Ein Nein hätte Schulz wohl aus dem Amt gekegelt. Auch die übrige SPD-Spitze, die sich geschlossen hinter das Sondierungspapier gestellt hatte, wäre beschädigt gewesen. Neuwahlen hätten angestanden. Diese Erschütterungen bleiben nun aus. Stattdessen: The Groko-Show goes on. Eigentlich war früh absehbar, dass sich die Groko-Befürworter um Martin Schulz durchsetzen würden.
Spitze mit geschlossenen Reihen
Die SPD-Spitze änderte kurz vor dem Parteitag ihren Leitantrag und nahm Bedingungen auf – die Brücke für die Skeptiker steht. Es müsse „konkret wirksame Verbesserungen“ gegenüber dem Sondierungsergebnis geben, heißt die Kompromissformel.
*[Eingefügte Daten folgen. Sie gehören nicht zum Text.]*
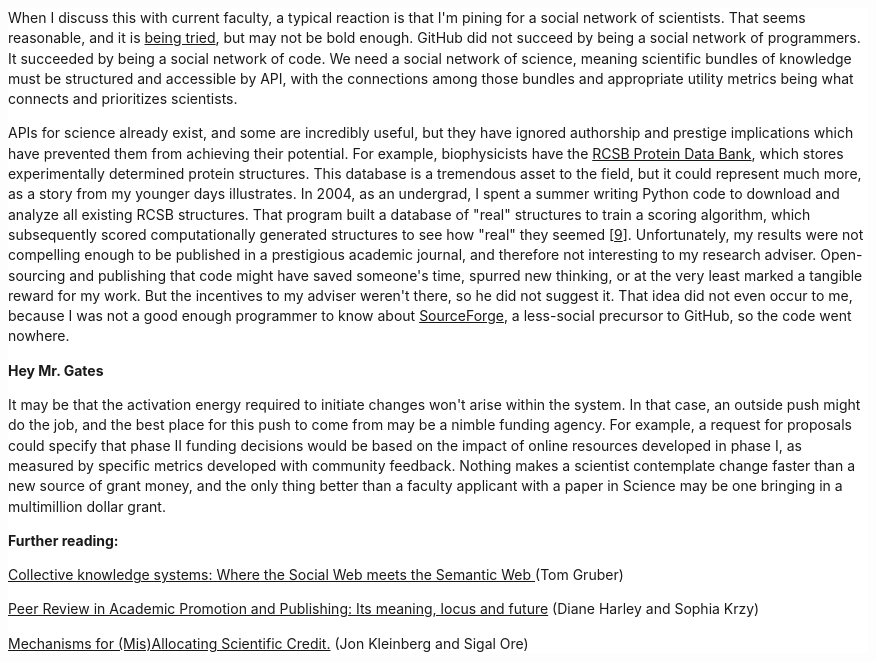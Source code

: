    [49]: http://www.plos.org/about/principles.php
   [50]: http://www.slideshare.net/dduin/rethinking-the-functions-of-a-journal-some-case-studies-from-plos-by-mark-patterson
   [51]: http://www.plosone.org/
   [52]: http://www.plosone.org/static/edboard.action
   [53]: http://www.poynter.org/latest-news/top-stories/110111/why-the-new-york-times-eliminated-its-social-media-editor-position/

When I discuss this with current faculty, a typical reaction is that I'm
pining for a social network of scientists.  That seems reasonable, and it is
[being tried][54], but may not be bold enough.  GitHub did not succeed by
being a social network of programmers.  It succeeded by being a social network
of code.  We need a social network of science, meaning scientific bundles of
knowledge must be structured and accessible by API, with the connections among
those bundles and appropriate utility metrics being what connects and
prioritizes scientists.

   [54]: http://www.academia.edu/

APIs for science already exist, and some are incredibly useful, but they have
ignored authorship and prestige implications which have prevented them from
achieving their potential.  For example, biophysicists have the [RCSB Protein Data Bank][55], which stores experimentally determined protein structures.
This database is a tremendous asset to the field, but it could represent much
more, as a story from my younger days illustrates.  In 2004, as an undergrad,
I spent a summer writing Python code to download and analyze all existing RCSB
structures.  That program built a database of "real" structures to train a
scoring algorithm, which subsequently scored computationally generated
structures to see how "real" they seemed [[9][56]].  Unfortunately, my results
were not compelling enough to be published in a prestigious academic journal,
and therefore not interesting to my research adviser.  Open-sourcing and
publishing that code might have saved someone's time, spurred new thinking, or
at the very least marked a tangible reward for my work.  But the incentives to
my adviser weren't there, so he did not suggest it.  That idea did not even
occur to me, because I was not a good enough programmer to know about
[SourceForge][57], a less-social precursor to GitHub, so the code went
nowhere.

   [55]: http://www.pdb.org/pdb/home/home.do
   [56]: http://marciovm.com/i-want-a-github-of-science#f9n
   [57]: http://sourceforge.net/

 

**Hey Mr. Gates**

It may be that the activation energy required to initiate changes won't arise
within the system.  In that case, an outside push might do the job, and the
best place for this push to come from may be a nimble funding agency.  For
example, a request for proposals could specify that phase II funding decisions
would be based on the impact of online resources developed in phase I, as
measured by specific metrics developed with community feedback.  Nothing makes
a scientist contemplate change faster than a new source of grant money, and
the only thing better than a faculty applicant with a paper in Science may be
one bringing in a multimillion dollar grant.

 

**Further reading:**

[Collective knowledge systems: Where the Social Web meets the Semantic Web
][58](Tom Gruber)

   [58]: http://www.sciencedirect.com/science?_ob=MImg&_imagekey=B758F-4R9GGVW-1-7&_cdi=12925&_user=4429&_pii=S1570826807000583&_origin=gateway&_coverDate=02%2F29%2F2008&_sk=999939998&view=c&wchp=dGLzVzb-zSkzk&md5=84599c163a5b359195c25f6fd5449c2b&ie=/sdarticle.pdf

[Peer Review in Academic Promotion and Publishing: Its meaning, locus and
future][59] (Diane Harley and Sophia Krzy)

   [59]: http://cshe.berkeley.edu/publications/publications.php?id=379

[Mechanisms for (Mis)Allocating Scientific Credit.][60] (Jon Kleinberg and
Sigal Ore)


   [20]: http://dbmi.ucsd.edu/confluence/display/BMI/Division+of+BioMedical+Informatics
   [21]: http://en.wikipedia.org/wiki/PageRank
   [22]: http://secure.dokbot.com/
   [23]: http://www.github.com/
   [24]: http://git-scm.com/
   [25]: http://progit.org/book/ch1-2.html
   [26]: http://techcrunch.com/2010/07/24/github-one-million/
   [27]: http://marciovm.com/i-want-a-github-of-science#f1n
   [28]: http://marciovm.com/i-want-a-github-of-science#f2n
   [29]: http://marciovm.com/i-want-a-github-of-science#f3n
   [30]: https://github.com/plataformatec/devise
   [31]: https://github.com/marcel/aws-s3
   [32]: https://github.com/imathis/fancy-buttons
   [33]: https://s3.amazonaws.com/marcios/Marciovm+et+al+Analytical+Chem.pdf
   [34]: http://www.timeshighereducation.co.uk/story.asp?sectioncode=26&storycode=414579&c=2
   [35]: http://www.amazon.com/gp/product/1594202532/ref=as_li_ss_tl?ie=UTF8&tag=marciovm-20&linkCode=as2&camp=1789&creative=390957&creativeASIN=1594202532
   [36]: http://www.youtube.com/watch?v=_OBlgSz8sSM&feature=player_embedded
   [37]: http://en.wikipedia.org/wiki/Fork_(software_development)
   [38]: http://marciovm.com/i-want-a-github-of-science#f4n
   [39]: https://github.com/jquery/jquery/graphs/impact
   [40]: http://blog.stackoverflow.com/2011/03/careers-2-0-now-does-github/
   [41]: http://openwetware.org/wiki/Main_Page
   [42]: http://figshare.com/
   [43]: http://marciovm.com/i-want-a-github-of-science#f5n
   [44]: http://marciovm.com/i-want-a-github-of-science#f6n
   [45]: http://marciovm.com/i-want-a-github-of-science#f7n
   [46]: http://www.arxiv.org/
   [47]: http://www.sciencemag.org/content/259/5099/1246
   [48]: http://marciovm.com/i-want-a-github-of-science#f8n
   [60]: http://www.cs.cornell.edu/home/kleinber/stoc11-credit.pdf
   [61]: http://friendfeed.com/the-life-scientists
   [62]: http://voices.allthingsd.com/20110323/bubble-trouble-i-dont-think-so/
   [63]: http://www.usv.com/2009/06/the-mobile-chal.php
   [64]: http://stackoverflow.com/
   [65]: http://jama.ama-assn.org/content/303/2/137.full
   [66]: http://www.news.cornell.edu/stories/Sept06/library_arXiv.html
   [67]: http://mail.cmu.edu.tw/~ythuang/the_holy_grail.htm
   [68]: http://seanahrens.net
Schon die Ouvertüre war klug geplant. Malu Dreyer, die beliebte Ministerpräsidentin von Rheinland-Pfalz, eröffnet den SPD-Parteitag. Dreyer war lange eine erklärte Skeptikerin der Groko, sie warb für eine Minderheitsregierung der Union. Jetzt darf sie ausführlich ihren Sinnenswandel begründen.
Die SPD-Spitze ist ohnehin geschlossen für Koalitionsverhandlungen: Manuela Schwesig, Karl Lauterbach, Ralf Stegner, Andrea Nahles, Olaf Scholz, Stephan Weil. Schwesig merkt immerhin selbstkritisch an, dass die SPD Führung auch mal aus eigenem Unvermögen falsch lag und komplett unvorbereitet war als Jamaika scheiterte.
Aber kein SPD-Prominenter hält die Gegenrede. So suggeriert das Verfahren – die Kontrolle durch Parteitag und am Ende das Basisvotum zum Koalitionsvertrag –, dass das Nein möglich ist. Die Inszenierung dieses Parteitages spricht eine andere Sprache. Er folgt der Choreographie der Zustimmung. So war der Jubel für Kühnert laut, der für Martin Schulz zurückhaltend. Aber es ist eine Minderheit, die so laut johlt und klatscht. Und es ist keine siegesgewisse Zustimmung – es hat eher etwas davon, Dampf abzulassen, ein Ventil, das den Druck im Topf senkt.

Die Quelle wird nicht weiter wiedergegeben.